Below are records to give again exactly; omit each image they contain.

─── DATASET ENTRIES

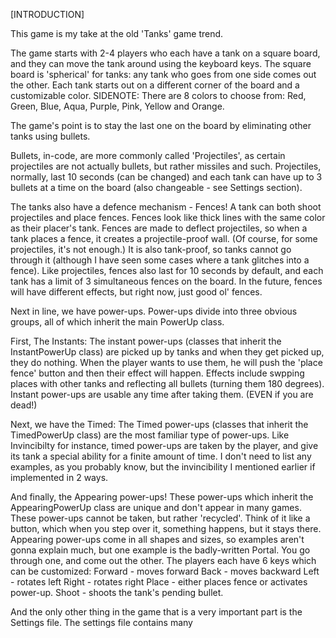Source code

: [INTRODUCTION]

This game is my take at the old 'Tanks' game trend.

The game starts with 2-4 players who each have a tank on a square board, and they can move the tank around using the keyboard keys.
The square board is 'spherical' for tanks: any tank who goes from one side comes out the other.
Each tank starts out on a different corner of the board and a customizable color.
SIDENOTE: There are 8 colors to choose from: Red, Green, Blue, Aqua, Purple, Pink, Yellow and Orange.

The game's point is to stay the last one on the board by eliminating other tanks using bullets.

Bullets, in-code, are more commonly called 'Projectiles', as certain projectiles are not actually bullets, but rather missiles and such.
Projectiles, normally, last 10 seconds (can be changed) and each tank can have up to 3 bullets at a time on the board (also changeable - see Settings section).

The tanks also have a defence mechanism - Fences!
A tank can both shoot projectiles and place fences.
Fences look like thick lines with the same color as their placer's tank.
Fences are made to deflect projectiles, so when a tank places a fence, it creates a projectile-proof wall.
(Of course, for some projectiles, it's not enough.)
It is also tank-proof, so tanks cannot go through it (although I have seen some cases where a tank glitches into a fence).
Like projectiles, fences also last for 10 seconds by default, and each tank has a limit of 3 simultaneous fences on the board.
In the future, fences will have different effects, but right now, just good ol' fences.

Next in line, we have power-ups.
Power-ups divide into three obvious groups, all of which inherit the main PowerUp class.

First, The Instants:
The instant power-ups (classes that inherit the InstantPowerUp class) are picked up by tanks and when they get picked up, they do nothing.
When the player wants to use them, he will push the 'place fence' button and then their effect will happen.
Effects include swpping places with other tanks and reflecting all bullets (turning them 180 degrees).
Instant power-ups are usable any time after taking them. (EVEN if you are dead!)

Next, we have the Timed:
The Timed power-ups (classes that inherit the TimedPowerUp class) are the most familiar type of power-ups.
Like Invincibilty for instance, timed power-ups are taken by the player, and give its tank a special ability for a finite amount of time.
I don't need to list any examples, as you probably know, but the invincibility I mentioned earlier if implemented in 2 ways.

And finally, the Appearing power-ups!
These power-ups which inherit the AppearingPowerUp class are unique and don't appear in many games.
These power-ups cannot be taken, but rather 'recycled'.
Think of it like a button, which when you step over it, something happens, but it stays there.
Appearing power-ups come in all shapes and sizes, so examples aren't gonna explain much, but one example is the badly-written Portal.
You go through one, and come out the other.
The players each have 6 keys which can be customized:
Forward - moves forward
Back - moves backward
Left - rotates left
Right - rotates right
Place - either places fence or activates power-up.
Shoot - shoots the tank's pending bullet.

And the only other thing in the game that is a very important part is the Settings file.
The settings file contains many
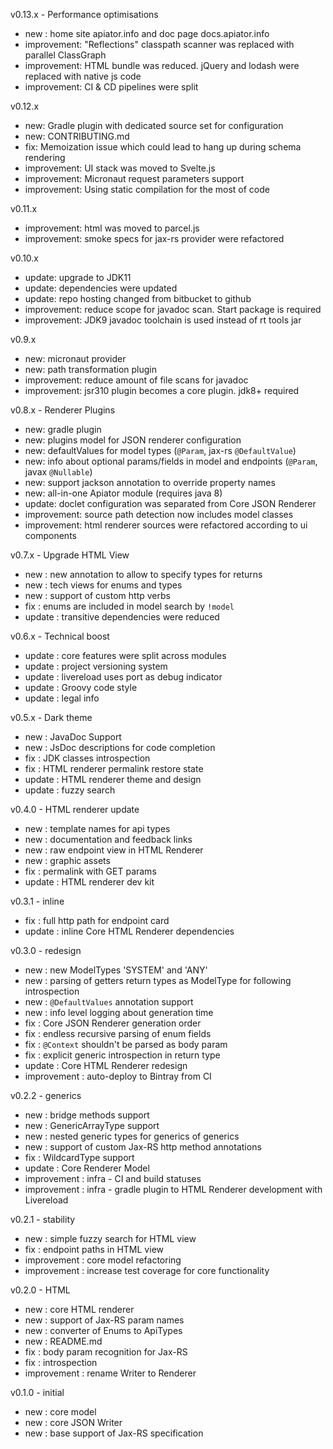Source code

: v0.13.x - Performance optimisations

- new : home site apiator.info and doc page docs.apiator.info
- improvement: "Reflections" classpath scanner was replaced with parallel ClassGraph
- improvement: HTML bundle was reduced. jQuery and lodash were replaced with native js code
- improvement: CI & CD pipelines were split

v0.12.x

- new: Gradle plugin with dedicated source set for configuration
- new: CONTRIBUTING.md
- fix: Memoization issue which could lead to hang up during schema rendering
- improvement: UI stack was moved to Svelte.js
- improvement: Micronaut request parameters support
- improvement: Using static compilation for the most of code

v0.11.x

- improvement: html was moved to parcel.js
- improvement: smoke specs for jax-rs provider were refactored

v0.10.x

- update: upgrade to JDK11
- update: dependencies were updated
- update: repo hosting changed from bitbucket to github
- improvement: reduce scope for javadoc scan. Start package is required
- improvement: JDK9 javadoc toolchain is used instead of rt tools jar

v0.9.x

- new: micronaut provider
- new: path transformation plugin
- improvement: reduce amount of file scans for javadoc
- improvement: jsr310 plugin becomes a core plugin. jdk8+ required

v0.8.x - Renderer Plugins

- new: gradle plugin
- new: plugins model for JSON renderer configuration
- new: defaultValues for model types (`@Param`, jax-rs `@DefaultValue`)
- new: info about optional params/fields in model and endpoints (`@Param`, javax `@Nullable`)
- new: support jackson annotation to override property names
- new: all-in-one Apiator module (requires java 8)
- update: doclet configuration was separated from Core JSON Renderer
- improvement: source path detection now includes model classes
- improvement: html renderer sources were refactored according to ui components

v0.7.x - Upgrade HTML View

- new : new annotation to allow to specify types for returns
- new : tech views for enums and types
- new : support of custom http verbs
- fix : enums are included in model search by `!model`
- update : transitive dependencies were reduced

v0.6.x - Technical boost

- update : core features were split across modules
- update : project versioning system
- update : livereload uses port as debug indicator
- update : Groovy code style
- update : legal info

v0.5.x - Dark theme

- new : JavaDoc Support
- new : JsDoc descriptions for code completion
- fix : JDK classes introspection
- fix : HTML renderer permalink restore state
- update : HTML renderer theme and design
- update : fuzzy search

v0.4.0 - HTML renderer update

- new : template names for api types
- new : documentation and feedback links
- new : raw endpoint view in HTML Renderer
- new : graphic assets
- fix : permalink with GET params
- update : HTML renderer dev kit

v0.3.1 - inline

- fix : full http path for endpoint card
- update : inline Core HTML Renderer dependencies

v0.3.0 - redesign

- new : new ModelTypes 'SYSTEM' and 'ANY'
- new : parsing of getters return types as ModelType for following introspection
- new : `@DefaultValues` annotation support
- new : info level logging about generation time
- fix : Core JSON Renderer generation order
- fix : endless recursive parsing of enum fields
- fix : `@Context` shouldn't be parsed as body param
- fix : explicit generic introspection in return type
- update : Core HTML Renderer redesign
- improvement : auto-deploy to Bintray from CI

v0.2.2 - generics

- new : bridge methods support
- new : GenericArrayType support
- new : nested generic types for generics of generics
- new : support of custom Jax-RS http method annotations
- fix : WildcardType support
- update : Core Renderer Model
- improvement : infra - CI and build statuses
- improvement : infra - gradle plugin to HTML Renderer development with Livereload

v0.2.1 - stability

- new : simple fuzzy search for HTML view
- fix : endpoint paths in HTML view
- improvement : core model refactoring
- improvement : increase test coverage for core functionality

v0.2.0 - HTML

- new : core HTML renderer
- new : support of Jax-RS param names
- new : converter of Enums to ApiTypes
- new : README.md
- fix : body param recognition for Jax-RS
- fix : introspection
- improvement : rename Writer to Renderer

v0.1.0 - initial

- new : core model
- new : core JSON Writer
- new : base support of Jax-RS specification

──────

__ANSWER TO THIS PROBLEM__
Source code

: [INTRODUCTION]

This game is my take at the old 'Tanks' game trend.

The game starts with 2-4 players who each have a tank on a square board, and they can move the tank around using the keyboard keys.
The square board is 'spherical' for tanks: any tank who goes from one side comes out the other.
Each tank starts out on a different corner of the board and a customizable color.
SIDENOTE: There are 8 colors to choose from: Red, Green, Blue, Aqua, Purple, Pink, Yellow and Orange.

The game's point is to stay the last one on the board by eliminating other tanks using bullets.

Bullets, in-code, are more commonly called 'Projectiles', as certain projectiles are not actually bullets, but rather missiles and such.
Projectiles, normally, last 10 seconds (can be changed) and each tank can have up to 3 bullets at a time on the board (also changeable - see Settings section).

The tanks also have a defence mechanism - Fences!
A tank can both shoot projectiles and place fences.
Fences look like thick lines with the same color as their placer's tank.
Fences are made to deflect projectiles, so when a tank places a fence, it creates a projectile-proof wall.
(Of course, for some projectiles, it's not enough.)
It is also tank-proof, so tanks cannot go through it (although I have seen some cases where a tank glitches into a fence).
Like projectiles, fences also last for 10 seconds by default, and each tank has a limit of 3 simultaneous fences on the board.
In the future, fences will have different effects, but right now, just good ol' fences.

Next in line, we have power-ups.
Power-ups divide into three obvious groups, all of which inherit the main PowerUp class.

First, The Instants:
The instant power-ups (classes that inherit the InstantPowerUp class) are picked up by tanks and when they get picked up, they do nothing.
When the player wants to use them, he will push the 'place fence' button and then their effect will happen.
Effects include swpping places with other tanks and reflecting all bullets (turning them 180 degrees).
Instant power-ups are usable any time after taking them. (EVEN if you are dead!)

Next, we have the Timed:
The Timed power-ups (classes that inherit the TimedPowerUp class) are the most familiar type of power-ups.
Like Invincibilty for instance, timed power-ups are taken by the player, and give its tank a special ability for a finite amount of time.
I don't need to list any examples, as you probably know, but the invincibility I mentioned earlier if implemented in 2 ways.

And finally, the Appearing power-ups!
These power-ups which inherit the AppearingPowerUp class are unique and don't appear in many games.
These power-ups cannot be taken, but rather 'recycled'.
Think of it like a button, which when you step over it, something happens, but it stays there.
Appearing power-ups come in all shapes and sizes, so examples aren't gonna explain much, but one example is the badly-written Portal.
You go through one, and come out the other.
The players each have 6 keys which can be customized:
Forward - moves forward
Back - moves backward
Left - rotates left
Right - rotates right
Place - either places fence or activates power-up.
Shoot - shoots the tank's pending bullet.

And the only other thing in the game that is a very important part is the Settings file.
The settings file contains many
Source code

: v0.13.x - Performance optimisations

- new : home site apiator.info and doc page docs.apiator.info
- improvement: "Reflections" classpath scanner was replaced with parallel ClassGraph
- improvement: HTML bundle was reduced. jQuery and lodash were replaced with native js code
- improvement: CI & CD pipelines were split

v0.12.x

- new: Gradle plugin with dedicated source set for configuration
- new: CONTRIBUTING.md
- fix: Memoization issue which could lead to hang up during schema rendering
- improvement: UI stack was moved to Svelte.js
- improvement: Micronaut request parameters support
- improvement: Using static compilation for the most of code

v0.11.x

- improvement: html was moved to parcel.js
- improvement: smoke specs for jax-rs provider were refactored

v0.10.x

- update: upgrade to JDK11
- update: dependencies were updated
- update: repo hosting changed from bitbucket to github
- improvement: reduce scope for javadoc scan. Start package is required
- improvement: JDK9 javadoc toolchain is used instead of rt tools jar

v0.9.x

- new: micronaut provider
- new: path transformation plugin
- improvement: reduce amount of file scans for javadoc
- improvement: jsr310 plugin becomes a core plugin. jdk8+ required

v0.8.x - Renderer Plugins

- new: gradle plugin
- new: plugins model for JSON renderer configuration
- new: defaultValues for model types (`@Param`, jax-rs `@DefaultValue`)
- new: info about optional params/fields in model and endpoints (`@Param`, javax `@Nullable`)
- new: support jackson annotation to override property names
- new: all-in-one Apiator module (requires java 8)
- update: doclet configuration was separated from Core JSON Renderer
- improvement: source path detection now includes model classes
- improvement: html renderer sources were refactored according to ui components

v0.7.x - Upgrade HTML View

- new : new annotation to allow to specify types for returns
- new : tech views for enums and types
- new : support of custom http verbs
- fix : enums are included in model search by `!model`
- update : transitive dependencies were reduced

v0.6.x - Technical boost

- update : core features were split across modules
- update : project versioning system
- update : livereload uses port as debug indicator
- update : Groovy code style
- update : legal info

v0.5.x - Dark theme

- new : JavaDoc Support
- new : JsDoc descriptions for code completion
- fix : JDK classes introspection
- fix : HTML renderer permalink restore state
- update : HTML renderer theme and design
- update : fuzzy search

v0.4.0 - HTML renderer update

- new : template names for api types
- new : documentation and feedback links
- new : raw endpoint view in HTML Renderer
- new : graphic assets
- fix : permalink with GET params
- update : HTML renderer dev kit

v0.3.1 - inline

- fix : full http path for endpoint card
- update : inline Core HTML Renderer dependencies

v0.3.0 - redesign

- new : new ModelTypes 'SYSTEM' and 'ANY'
- new : parsing of getters return types as ModelType for following introspection
- new : `@DefaultValues` annotation support
- new : info level logging about generation time
- fix : Core JSON Renderer generation order
- fix : endless recursive parsing of enum fields
- fix : `@Context` shouldn't be parsed as body param
- fix : explicit generic introspection in return type
- update : Core HTML Renderer redesign
- improvement : auto-deploy to Bintray from CI

v0.2.2 - generics

- new : bridge methods support
- new : GenericArrayType support
- new : nested generic types for generics of generics
- new : support of custom Jax-RS http method annotations
- fix : WildcardType support
- update : Core Renderer Model
- improvement : infra - CI and build statuses
- improvement : infra - gradle plugin to HTML Renderer development with Livereload

v0.2.1 - stability

- new : simple fuzzy search for HTML view
- fix : endpoint paths in HTML view
- improvement : core model refactoring
- improvement : increase test coverage for core functionality

v0.2.0 - HTML

- new : core HTML renderer
- new : support of Jax-RS param names
- new : converter of Enums to ApiTypes
- new : README.md
- fix : body param recognition for Jax-RS
- fix : introspection
- improvement : rename Writer to Renderer

v0.1.0 - initial

- new : core model
- new : core JSON Writer
- new : base support of Jax-RS specification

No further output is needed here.